The speakers are small, but they sound quite good. They are not sufficient if you want room or house-filling tunes--that's what the "digital audio out" plug is for. But for listening to some music while working or cruising the Web, they sound great. Because they are located at the bottom of the case, facing down, it could be the way the sound bounces off the desk on the way to the ear.
If you haven't used this remote control and multimedia feature yet, go to an Apple store and check it out. It is the future. You can see somewhere down the road that an Apple computer will be able to silently send all sorts of digital content throughout your home using an interface/software/hardware mashup that only Apple can get right. The addition of a high-definition digital video recorder would be a big step in making this happen sooner, and of course the Mac rumor sites have been predicting such capability will be added. The sooner the better.
(Apple added an interesting design note to the iMac by allowing the Front Row remote to attach magnetically to the side of the machine, although I found that it often slides down and falls off. Maybe music creates a vibration that prompts the slide?)

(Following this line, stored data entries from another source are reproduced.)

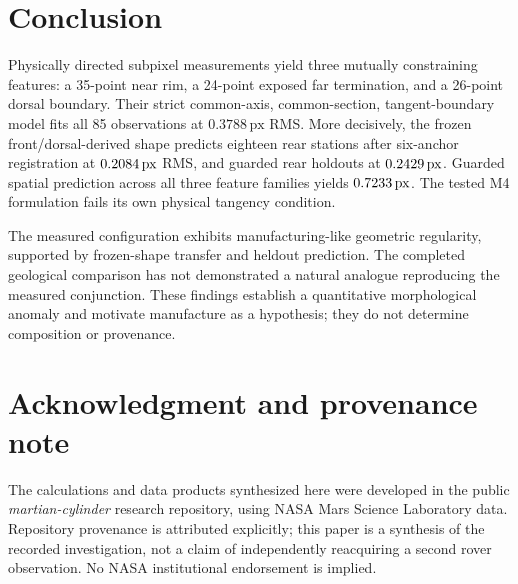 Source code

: \documentclass[11pt,letterpaper]{article}
\newcommand{\px}{\,\mathrm{px}}
\begin{document}
\section{Conclusion}

Physically directed subpixel measurements yield three mutually constraining features: a 35-point near rim, a 24-point exposed far termination, and a 26-point dorsal boundary. Their strict common-axis, common-section, tangent-boundary model fits all 85 observations at $0.3788\px$ RMS. More decisively, the frozen front/dorsal-derived shape predicts eighteen rear stations after six-anchor registration at $\SparseRearRMS\px$ RMS, and guarded rear holdouts at $\BlockedRearRMS\px$. Guarded spatial prediction across all three feature families yields $\BlockedJointRMS\px$. The tested M4 formulation fails its own physical tangency condition.

The measured configuration exhibits manufacturing-like geometric regularity, supported by frozen-shape transfer and heldout prediction. The completed geological comparison has not demonstrated a natural analogue reproducing the measured conjunction. These findings establish a quantitative morphological anomaly and motivate manufacture as a hypothesis; they do not determine composition or provenance.


\section*{Acknowledgment and provenance note}
The calculations and data products synthesized here were developed in the public \emph{martian-cylinder} research repository, using NASA Mars Science Laboratory data. Repository provenance is attributed explicitly; this paper is a synthesis of the recorded investigation, not a claim of independently reacquiring a second rover observation. No NASA institutional endorsement is implied.
\end{document}
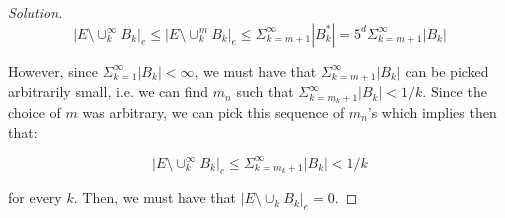 \documentclass[10pt]{article}
\begin{document}
\begin{proof}[Solution]
$$ \left| E \setminus \cup_k^\infty B_k \right|_e \leq \left| E \setminus \cup_k^m B_k \right|_e \leq \Sigma_{k=m+1}^\infty|B_k^*|  = 5^d \Sigma_{k=m+1}^\infty |B_k|$$

However, since $\Sigma_{k=1}^\infty |B_k| < \infty$, we must have that $ \Sigma_{k=m+1}^\infty |B_k|$ can be picked arbitrarily small, i.e. we can find $m_n$ such that $ \Sigma_{k=m_k+1}^\infty |B_k| < 1/k$. Since the choice of $m$ was arbitrary, we can pick this sequence of $m_n$'s which implies then that:

$$ \left| E \setminus \cup_k^\infty B_k \right|_e \leq  \Sigma_{k=m_k+1}^\infty |B_k| < 1/k $$

for every $k$. Then, we must have that $\left| E \setminus \cup_k B_k \right|_e = 0$.

\end{proof}

 
\end{document}
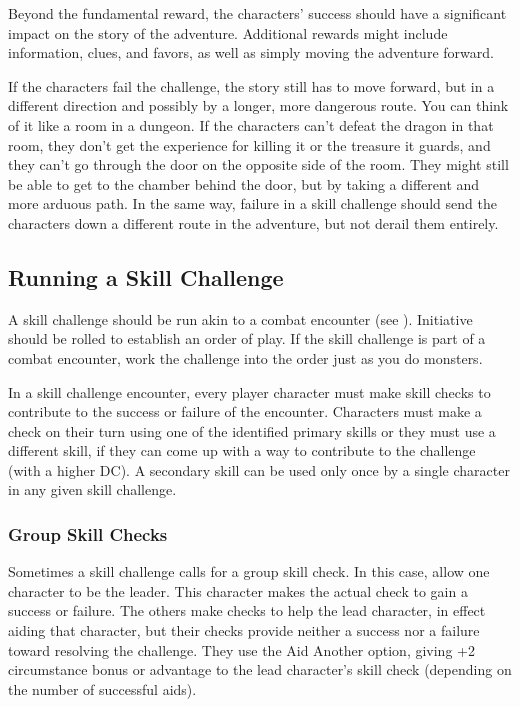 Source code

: Beyond the fundamental reward, the characters' success should have a significant impact on the story of the adventure. Additional rewards might include information, clues, and favors, as well as simply moving the adventure forward.

If the characters fail the challenge, the story still has to move forward, but in a different direction and possibly by a longer, more dangerous route. You can think of it like a room in a dungeon. If the characters can't defeat the dragon in that room, they don't get the experience for killing it or the treasure it guards, and they can't go through the door on the opposite side of the room. They might still be able to get to the chamber behind the door, but by taking a different and more arduous path. In the same way, failure in a skill challenge should send the characters down a different route in the adventure, but not derail them entirely.

\subsection{Running a Skill Challenge}
A skill challenge should be run akin to a combat encounter (see ). Initiative should be rolled to establish an order of play. If the skill challenge is part of a combat encounter, work the challenge into the order just as you do monsters.

In a skill challenge encounter, every player character must make skill checks to contribute to the success or failure of the encounter. Characters must make a check on their turn using one of the identified primary skills or they must use a different skill, if they can come up with a way to contribute to the challenge (with a higher DC). A secondary skill can be used only once by a single character in any given skill challenge.

\subsubsection{Group Skill Checks}
Sometimes a skill challenge calls for a group skill check. In this case, allow one character to be the leader. This character makes the actual check to gain a success or failure. The others make checks to help the lead character, in effect aiding that character, but their checks provide neither a success nor a failure toward resolving the challenge. They use the Aid Another option, giving +2 circumstance bonus or advantage to the lead character's skill check (depending on the number of successful aids).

Migration When starting up the iMac for the first time, you are asked if you want to import data, applications and settings from your old machine. After connecting the FireWire cord and starting up the old machine in "target" mode, the process went flawlessly. The old machine was essentially replicated on the new iMac--e-mail, photo galleries, music playlists, applications, desktop pictures, and so on. Certain items such as VPN set-up information did not transfer, possibly for security reasons. The process took a couple hours but was painless and startlingly effective (although I appear to be having some issues getting Flash Player to work in Safari).
Related video CNET editors' review Watch CNET's video review of the Apple iMac Core Duo.
I would imagine this removes a major hurdle for those who are considering a new computer but recall the days of dragging and dropping files, or burning them to a disk to be transferred.
The old iMac was handed down to my daughter, who started using a dying 7500 when she was about 3, but has used an iBook with OS 9 almost exclusively for years. I'd never had a reason to set up separate accounts under OS X before, but they work very well for limiting what children can do with a computer. For example, with her account she can access a single playlist that I created on the new iMac, which she can "share" through a wireless connection. That way she has access to Hilary Duff, but not to The Streets. And for the Web, I easily created a list of Web sites she can visit and limited her ability to download apps. Again, the process was very simply and it seems foolproof, at least for a couple more years.
The iLife '06 applications that are now shipping with new Macs were written to be "universal," meaning they run on the PowerPC and Intel processors without the need for the Rosetta translation software. And that means they run faster on the Intel iMac than software that has does not have universal code (which is practically everything else). In my limited usage, they performed as expected, with seamless and speedy integration. For example, iPhoto started up and was able to adjust photos much faster than my old machine (which was rated at just 800MHz, as opposed to 2.0GHz).
Does it do Windows?
There's been a lot of speculation about the ability to load Microsoft Windows on the Intel-powered Macs. The salesman at my local Apple store said XP would not run but Vista, the new Windows version due this year, "might." It's comes down to differences in BIOS and EFI, and you can get more details about that in our FAQ.
Bottom line: $1,700 for a PC is not cheap. But considering the size and beauty of the display, the included software (which likely will account for 80 percent or more of the usage on the machine) and extra hardware doodads like the video/audio outputs, remote and built-in Web cam, and the clearly superior GUI, it almost feels like a bargain--assuming I can get a spastic mouse to behave.